Surprisingly, it's not the avowed internationalism of his Trotskyist beliefs (he's a long time SWP member and activist) which singles him out.
No, it's much more to do with his interstellar imagination and hyperbole which knows no bounds.
In 'Bara Brith' for example , he takes a simple overheard conversation and converts it into an exposure of touristic expectations and, ultimately, the way Wales has been historically exploited by our close neighbour -
' ' You can cover it in Devon cream.'
Money changes hands and once more
something Welsh is drowned for the benefit
of a cash transaction.'
When he's angry he can rant with all the venom of Patrick Jones and 'Elegy for the Original Mad Cow' pulls no punches in laying into Thatcher's legacy.
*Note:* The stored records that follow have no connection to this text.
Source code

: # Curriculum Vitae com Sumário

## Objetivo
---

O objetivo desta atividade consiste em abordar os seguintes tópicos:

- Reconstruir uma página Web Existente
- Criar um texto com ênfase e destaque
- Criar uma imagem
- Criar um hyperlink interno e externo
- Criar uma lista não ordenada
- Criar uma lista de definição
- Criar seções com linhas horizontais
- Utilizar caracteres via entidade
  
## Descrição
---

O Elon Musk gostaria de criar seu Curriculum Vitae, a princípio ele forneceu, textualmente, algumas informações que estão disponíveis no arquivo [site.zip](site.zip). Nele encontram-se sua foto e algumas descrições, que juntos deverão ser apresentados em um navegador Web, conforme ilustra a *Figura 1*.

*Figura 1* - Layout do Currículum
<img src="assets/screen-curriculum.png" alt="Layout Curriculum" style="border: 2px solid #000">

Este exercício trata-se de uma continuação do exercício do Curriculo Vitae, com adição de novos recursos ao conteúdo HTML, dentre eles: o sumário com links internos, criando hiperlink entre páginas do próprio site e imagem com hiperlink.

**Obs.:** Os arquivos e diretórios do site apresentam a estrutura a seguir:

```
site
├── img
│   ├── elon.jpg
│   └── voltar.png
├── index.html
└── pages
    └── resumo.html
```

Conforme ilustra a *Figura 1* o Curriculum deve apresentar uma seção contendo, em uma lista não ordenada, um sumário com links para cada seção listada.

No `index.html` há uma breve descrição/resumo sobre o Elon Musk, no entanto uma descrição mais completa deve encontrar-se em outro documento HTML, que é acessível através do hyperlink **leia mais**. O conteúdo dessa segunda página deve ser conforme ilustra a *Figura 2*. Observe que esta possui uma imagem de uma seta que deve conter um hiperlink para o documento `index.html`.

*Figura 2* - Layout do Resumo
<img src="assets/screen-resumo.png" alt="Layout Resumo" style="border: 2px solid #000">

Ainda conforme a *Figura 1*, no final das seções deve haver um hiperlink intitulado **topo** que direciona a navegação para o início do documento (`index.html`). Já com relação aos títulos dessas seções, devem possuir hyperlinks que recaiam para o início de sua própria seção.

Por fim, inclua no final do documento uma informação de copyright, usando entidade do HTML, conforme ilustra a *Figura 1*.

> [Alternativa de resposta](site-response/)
It certainly rivals Elvis Costello's 'Tramp the Dirt Down' as a diatribe -
'She had dragon-breath that stank of gin,
A sane society would have put her in a loony bin'
He is much more stylistically adventurous than Webb and rarely favours those ubiquitous couplets.
'The Tree Rings' may be atypical, but it is simple and thoughtful as he muses on time and the passing of generations, to end -
' and the profits
of tomorrow hold
more value than
the trees of
history.'
His two Martian poems owe nothing to that movement which included the likes of Craig Raine, but are about the poet acting as tour guide to Zog the Martian, paying a visit to Knight's home town of Neath -
' At the end of the day, I asked the visitor
what he liked most and he replied
the highlight had been in meeting
' a man with an incredible Welsh Dalek.' '
In addition to being a satirist and commentator, Knight also translates work from Latin.
'A Warning for Tyrants' by Julius Capitolinus is surely a message for our times -
' Beware of the multitude,
even if you do not fear a single soul'
While he definitely draws greatly on Webb for his literary satire 'Synopsis of a Post-modern Prize-Winning Welsh Novel', he has very much his own voice.
Though I'm unashamedly biased, I'd say that 'You Are Welcome To Wales' is the funniest book of poetry I've read.
Humour's often seen as a second class means of communication when it comes to verse : a device for those performance poets indeed. In Knight's case however, it exposes pretension, hypocrisy and , above all, releases us to see the world anew.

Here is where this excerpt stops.